* WHAT YOU SHOULD DO *
Since only part of the records is wanted, repeat exactly the lines from the one containing "The antiparticles gain" through the last line, both included.

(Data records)
%%
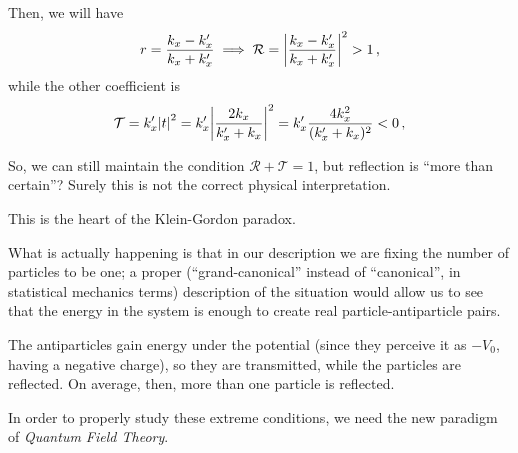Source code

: \documentclass[main.tex]{subfiles}
\begin{document}
Then, we will have 
%
\begin{align}
r = \frac{k_x - k_x^{\prime }}{k_x + k_x^{\prime }} 
\implies 
\mathcal{R} = \abs{\frac{k_x - k_x^{\prime }}{k_x + k_x^{\prime }}}^2 > 1
\,,
\end{align}
%
while the other coefficient is 
%
\begin{align}
\mathcal{T} = k_x^{\prime } \abs{t}^2  
= k_x^{\prime } \abs{\frac{2 k_x}{k_x^{\prime } + k_x}}^2 
= k_x^{\prime } \frac{4 k_x^2}{(k_x^{\prime } + k_x)^2}
< 0
\,,
\end{align}
%

So, we can still maintain the condition \(\mathcal{R} + \mathcal{T} =1\), but reflection is ``more than certain''? Surely this is not the correct physical interpretation. 

This is the heart of the Klein-Gordon paradox. 

What is actually happening is that in our description we are fixing the number of particles to be one; a proper (``grand-canonical'' instead of ``canonical'', in statistical mechanics terms) description of the situation would allow us to see that the energy in the system is enough to create real particle-antiparticle pairs.

The antiparticles gain energy under the potential (since they perceive it as \(-V_0 \), having a negative charge), so they are transmitted, while the particles are reflected. On average, then, more than one particle is reflected. 

In order to properly study these extreme conditions, we need the new paradigm of \emph{Quantum Field Theory}. 
\end{document}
%%
* OUTPUT OF THE TASK *
The antiparticles gain energy under the potential (since they perceive it as \(-V_0 \), having a negative charge), so they are transmitted, while the particles are reflected. On average, then, more than one particle is reflected. 

In order to properly study these extreme conditions, we need the new paradigm of \emph{Quantum Field Theory}. 
\end{document}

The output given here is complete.